[Dataset records]
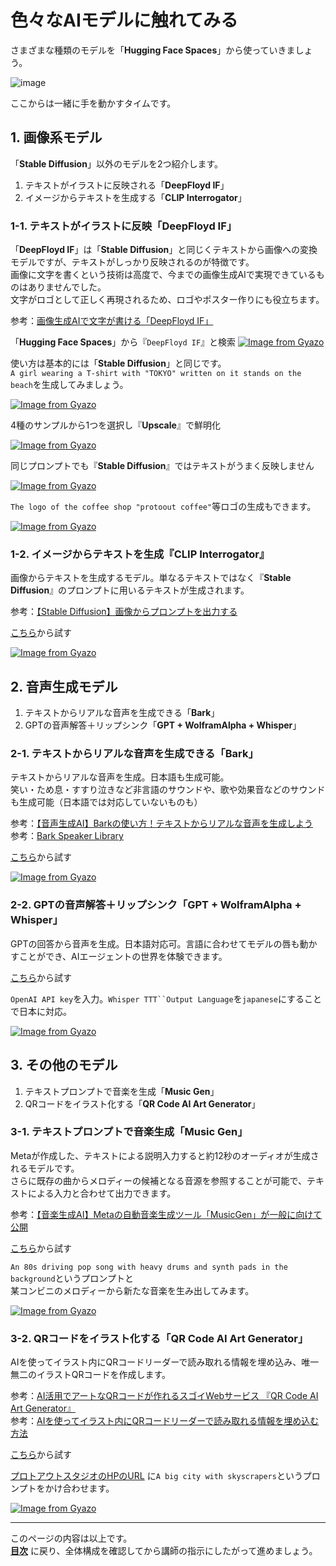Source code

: # 色々なAIモデルに触れてみる

さまざまな種類のモデルを「**Hugging Face Spaces**」から使っていきましょう。

![image](https://i.gyazo.com/ad1624b06ac9450fd8520416e4412b4d.png)

ここからは一緒に手を動かすタイムです。  

## 1. 画像系モデル

「**Stable Diffusion**」以外のモデルを2つ紹介します。

1. テキストがイラストに反映される「**DeepFloyd IF**」
2. イメージからテキストを生成する「**CLIP Interrogator**」

### 1-1. テキストがイラストに反映「**DeepFloyd IF**」

「**DeepFloyd IF**」は「**Stable Diffusion**」と同じくテキストから画像への変換モデルですが、テキストがしっかり反映されるのが特徴です。
<br>画像に文字を書くという技術は高度で、今までの画像生成AIで実現できているものはありませんでした。
<br>文字がロゴとして正しく再現されるため、ロゴやポスター作りにも役立ちます。

参考：[画像生成AIで文字が書ける「DeepFloyd IF」](https://note.com/chat_gpt777/n/nf6a959bf1058)

「**Hugging Face Spaces**」から『`DeepFloyd IF`』と検索
[![Image from Gyazo](https://i.gyazo.com/053aa4f35ec85f33cd27afbf4fe8ef6f.png)](https://gyazo.com/053aa4f35ec85f33cd27afbf4fe8ef6f)

使い方は基本的には「**Stable Diffusion**」と同じです。<br>
`A girl wearing a T-shirt with "TOKYO" written on it stands on the beach`を生成してみましょう。

[![Image from Gyazo](https://i.gyazo.com/2cb679c6b4c227c38806c8a3ea7e134f.png)](https://gyazo.com/2cb679c6b4c227c38806c8a3ea7e134f)

4種のサンプルから1つを選択し『**Upscale**』で鮮明化

[![Image from Gyazo](https://i.gyazo.com/cf0e26cc81c23fe790ecc3e42a8833db.png)](https://gyazo.com/cf0e26cc81c23fe790ecc3e42a8833db)

同じプロンプトでも『**Stable Diffusion**』ではテキストがうまく反映しません

[![Image from Gyazo](https://i.gyazo.com/1f91467cd4affce8c1d664383cab7371.png)](https://gyazo.com/1f91467cd4affce8c1d664383cab7371)

`The logo of the coffee shop "protoout coffee"`等ロゴの生成もできます。

[![Image from Gyazo](https://i.gyazo.com/66a1b7cf44ea812eb401f891fe932b35.png)](https://gyazo.com/66a1b7cf44ea812eb401f891fe932b35)

### 1-2. イメージからテキストを生成『**CLIP Interrogator**』

画像からテキストを生成するモデル。単なるテキストではなく『**Stable Diffusion**』のプロンプトに用いるテキストが生成されます。

参考：[【Stable Diffusion】画像からプロンプトを出力する](https://self-development.info/%E3%80%90stable-diffusion%E3%80%91%E7%94%BB%E5%83%8F%E3%81%8B%E3%82%89%E3%83%97%E3%83%AD%E3%83%B3%E3%83%97%E3%83%88%E3%82%92%E5%87%BA%E5%8A%9B%E3%81%99%E3%82%8B/)

[こちら](https://huggingface.co/spaces/pharma/CLIP-Interrogator)から試す

[![Image from Gyazo](https://i.gyazo.com/24fe900252f0d2f5482948ff2f5bc477.png)](https://gyazo.com/24fe900252f0d2f5482948ff2f5bc477)

## 2. 音声生成モデル

1. テキストからリアルな音声を生成できる「**Bark**」
2. GPTの音声解答＋リップシンク「**GPT + WolframAlpha + Whisper**」

### 2-1. テキストからリアルな音声を生成できる「**Bark**」

テキストからリアルな音声を生成。日本語も生成可能。
<br>笑い・ため息・すすり泣きなど非言語のサウンドや、歌や効果音などのサウンドも生成可能（日本語では対応していないものも）

参考：[【音声生成AI】Barkの使い方！テキストからリアルな音声を生成しよう](https://kurokumasoft.com/2023/06/06/bark-ai/#toc11)<br>
参考：[Bark Speaker Library](https://suno-ai.notion.site/8b8e8749ed514b0cbf3f699013548683?v=bc67cff786b04b50b3ceb756fd05f68c)

[こちら](https://huggingface.co/spaces/suno/bark)から試す

[![Image from Gyazo](https://i.gyazo.com/438def56721b5c5c2b46d8b7d385f744.png)](https://gyazo.com/438def56721b5c5c2b46d8b7d385f744)

### 2-2. GPTの音声解答＋リップシンク「**GPT + WolframAlpha + Whisper**」

GPTの回答から音声を生成。日本語対応可。言語に合わせてモデルの唇も動かすことができ、AIエージェントの世界を体験できます。

[こちら](https://huggingface.co/spaces/JavaFXpert/Chat-GPT-LangChain)から試す

`OpenAI API key`を入力。`Whisper TTT``Output Language`を`japanese`にすることで日本に対応。

[![Image from Gyazo](https://i.gyazo.com/c0560b6602f9eee68b242773116fc732.png)](https://gyazo.com/c0560b6602f9eee68b242773116fc732)

## 3. その他のモデル

1. テキストプロンプトで音楽を生成「**Music Gen**」
2. QRコードをイラスト化する「**QR Code AI Art Generator**」

### 3-1. テキストプロンプトで音楽生成「**Music Gen**」

Metaが作成した、テキストによる説明入力すると約12秒のオーディオが生成されるモデルです。<br>
さらに既存の曲からメロディーの候補となる音源を参照することが可能で、テキストによる入力と合わせて出力できます。

参考：[【音楽生成AI】Metaの自動音楽生成ツール「MusicGen」が一般に向けて公開](https://trivisionstudio.com/musicgen-meta/)

[こちら](https://huggingface.co/spaces/facebook/MusicGen)から試す

 `An 80s driving pop song with heavy drums and synth pads in the background`というプロンプトと<br>
 某コンビニのメロディーから新たな音楽を生み出してみます。

[![Image from Gyazo](https://i.gyazo.com/0b1cacfb74542586f8b0e51aa86a3d85.png)](https://gyazo.com/0b1cacfb74542586f8b0e51aa86a3d85)

### 3-2. QRコードをイラスト化する「**QR Code AI Art Generator**」

AIを使ってイラスト内にQRコードリーダーで読み取れる情報を埋め込み、唯一無二のイラストQRコードを作成します。

参考：[AI活用でアートなQRコードが作れるスゴイWebサービス 『QR Code AI Art Generator』](https://pc.mogeringo.com/qrcode-art-generator)<br>
参考：[AIを使ってイラスト内にQRコードリーダーで読み取れる情報を埋め込む方法](https://webbigdata.jp/post-19836/)

[こちら](https://huggingface.co/spaces/huggingface-projects/QR-code-AI-art-generator)から試す

[プロトアウトスタジオのHPのURL](https://protoout.studio/) に`A big city with skyscrapers`というプロンプトをかけ合わせます。

[![Image from Gyazo](https://i.gyazo.com/a6012f499a9b2bf0dbb54c14b26a2f99.png)](https://gyazo.com/a6012f499a9b2bf0dbb54c14b26a2f99)

---

このページの内容は以上です。  
**[目次](./readme.md)** に戻り、全体構成を確認してから講師の指示にしたがって進めましょう。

*What this task involves*:
Go through the entries and retype them exactly, except for the images.

*Result of the task*:
Source code

: # 色々なAIモデルに触れてみる

さまざまな種類のモデルを「**Hugging Face Spaces**」から使っていきましょう。

![image](https://i.gyazo.com/ad1624b06ac9450fd8520416e4412b4d.png)

ここからは一緒に手を動かすタイムです。  

## 1. 画像系モデル

「**Stable Diffusion**」以外のモデルを2つ紹介します。

1. テキストがイラストに反映される「**DeepFloyd IF**」
2. イメージからテキストを生成する「**CLIP Interrogator**」

### 1-1. テキストがイラストに反映「**DeepFloyd IF**」

「**DeepFloyd IF**」は「**Stable Diffusion**」と同じくテキストから画像への変換モデルですが、テキストがしっかり反映されるのが特徴です。
<br>画像に文字を書くという技術は高度で、今までの画像生成AIで実現できているものはありませんでした。
<br>文字がロゴとして正しく再現されるため、ロゴやポスター作りにも役立ちます。

参考：[画像生成AIで文字が書ける「DeepFloyd IF」](https://note.com/chat_gpt777/n/nf6a959bf1058)

「**Hugging Face Spaces**」から『`DeepFloyd IF`』と検索
[![Image from Gyazo](https://i.gyazo.com/053aa4f35ec85f33cd27afbf4fe8ef6f.png)](https://gyazo.com/053aa4f35ec85f33cd27afbf4fe8ef6f)

使い方は基本的には「**Stable Diffusion**」と同じです。<br>
`A girl wearing a T-shirt with "TOKYO" written on it stands on the beach`を生成してみましょう。

[![Image from Gyazo](https://i.gyazo.com/2cb679c6b4c227c38806c8a3ea7e134f.png)](https://gyazo.com/2cb679c6b4c227c38806c8a3ea7e134f)

4種のサンプルから1つを選択し『**Upscale**』で鮮明化

[![Image from Gyazo](https://i.gyazo.com/cf0e26cc81c23fe790ecc3e42a8833db.png)](https://gyazo.com/cf0e26cc81c23fe790ecc3e42a8833db)

同じプロンプトでも『**Stable Diffusion**』ではテキストがうまく反映しません

[![Image from Gyazo](https://i.gyazo.com/1f91467cd4affce8c1d664383cab7371.png)](https://gyazo.com/1f91467cd4affce8c1d664383cab7371)

`The logo of the coffee shop "protoout coffee"`等ロゴの生成もできます。

[![Image from Gyazo](https://i.gyazo.com/66a1b7cf44ea812eb401f891fe932b35.png)](https://gyazo.com/66a1b7cf44ea812eb401f891fe932b35)

### 1-2. イメージからテキストを生成『**CLIP Interrogator**』

画像からテキストを生成するモデル。単なるテキストではなく『**Stable Diffusion**』のプロンプトに用いるテキストが生成されます。

参考：[【Stable Diffusion】画像からプロンプトを出力する](https://self-development.info/%E3%80%90stable-diffusion%E3%80%91%E7%94%BB%E5%83%8F%E3%81%8B%E3%82%89%E3%83%97%E3%83%AD%E3%83%B3%E3%83%97%E3%83%88%E3%82%92%E5%87%BA%E5%8A%9B%E3%81%99%E3%82%8B/)

[こちら](https://huggingface.co/spaces/pharma/CLIP-Interrogator)から試す

[![Image from Gyazo](https://i.gyazo.com/24fe900252f0d2f5482948ff2f5bc477.png)](https://gyazo.com/24fe900252f0d2f5482948ff2f5bc477)

## 2. 音声生成モデル

1. テキストからリアルな音声を生成できる「**Bark**」
2. GPTの音声解答＋リップシンク「**GPT + WolframAlpha + Whisper**」

### 2-1. テキストからリアルな音声を生成できる「**Bark**」

テキストからリアルな音声を生成。日本語も生成可能。
<br>笑い・ため息・すすり泣きなど非言語のサウンドや、歌や効果音などのサウンドも生成可能（日本語では対応していないものも）

参考：[【音声生成AI】Barkの使い方！テキストからリアルな音声を生成しよう](https://kurokumasoft.com/2023/06/06/bark-ai/#toc11)<br>
参考：[Bark Speaker Library](https://suno-ai.notion.site/8b8e8749ed514b0cbf3f699013548683?v=bc67cff786b04b50b3ceb756fd05f68c)

[こちら](https://huggingface.co/spaces/suno/bark)から試す

[![Image from Gyazo](https://i.gyazo.com/438def56721b5c5c2b46d8b7d385f744.png)](https://gyazo.com/438def56721b5c5c2b46d8b7d385f744)

### 2-2. GPTの音声解答＋リップシンク「**GPT + WolframAlpha + Whisper**」

GPTの回答から音声を生成。日本語対応可。言語に合わせてモデルの唇も動かすことができ、AIエージェントの世界を体験できます。

[こちら](https://huggingface.co/spaces/JavaFXpert/Chat-GPT-LangChain)から試す

`OpenAI API key`を入力。`Whisper TTT``Output Language`を`japanese`にすることで日本に対応。

[![Image from Gyazo](https://i.gyazo.com/c0560b6602f9eee68b242773116fc732.png)](https://gyazo.com/c0560b6602f9eee68b242773116fc732)

## 3. その他のモデル

1. テキストプロンプトで音楽を生成「**Music Gen**」
2. QRコードをイラスト化する「**QR Code AI Art Generator**」

### 3-1. テキストプロンプトで音楽生成「**Music Gen**」

Metaが作成した、テキストによる説明入力すると約12秒のオーディオが生成されるモデルです。<br>
さらに既存の曲からメロディーの候補となる音源を参照することが可能で、テキストによる入力と合わせて出力できます。

参考：[【音楽生成AI】Metaの自動音楽生成ツール「MusicGen」が一般に向けて公開](https://trivisionstudio.com/musicgen-meta/)

[こちら](https://huggingface.co/spaces/facebook/MusicGen)から試す

 `An 80s driving pop song with heavy drums and synth pads in the background`というプロンプトと<br>
 某コンビニのメロディーから新たな音楽を生み出してみます。

[![Image from Gyazo](https://i.gyazo.com/0b1cacfb74542586f8b0e51aa86a3d85.png)](https://gyazo.com/0b1cacfb74542586f8b0e51aa86a3d85)

### 3-2. QRコードをイラスト化する「**QR Code AI Art Generator**」

AIを使ってイラスト内にQRコードリーダーで読み取れる情報を埋め込み、唯一無二のイラストQRコードを作成します。

参考：[AI活用でアートなQRコードが作れるスゴイWebサービス 『QR Code AI Art Generator』](https://pc.mogeringo.com/qrcode-art-generator)<br>
参考：[AIを使ってイラスト内にQRコードリーダーで読み取れる情報を埋め込む方法](https://webbigdata.jp/post-19836/)

[こちら](https://huggingface.co/spaces/huggingface-projects/QR-code-AI-art-generator)から試す

[プロトアウトスタジオのHPのURL](https://protoout.studio/) に`A big city with skyscrapers`というプロンプトをかけ合わせます。

[![Image from Gyazo](https://i.gyazo.com/a6012f499a9b2bf0dbb54c14b26a2f99.png)](https://gyazo.com/a6012f499a9b2bf0dbb54c14b26a2f99)

---

このページの内容は以上です。  
**[目次](./readme.md)** に戻り、全体構成を確認してから講師の指示にしたがって進めましょう。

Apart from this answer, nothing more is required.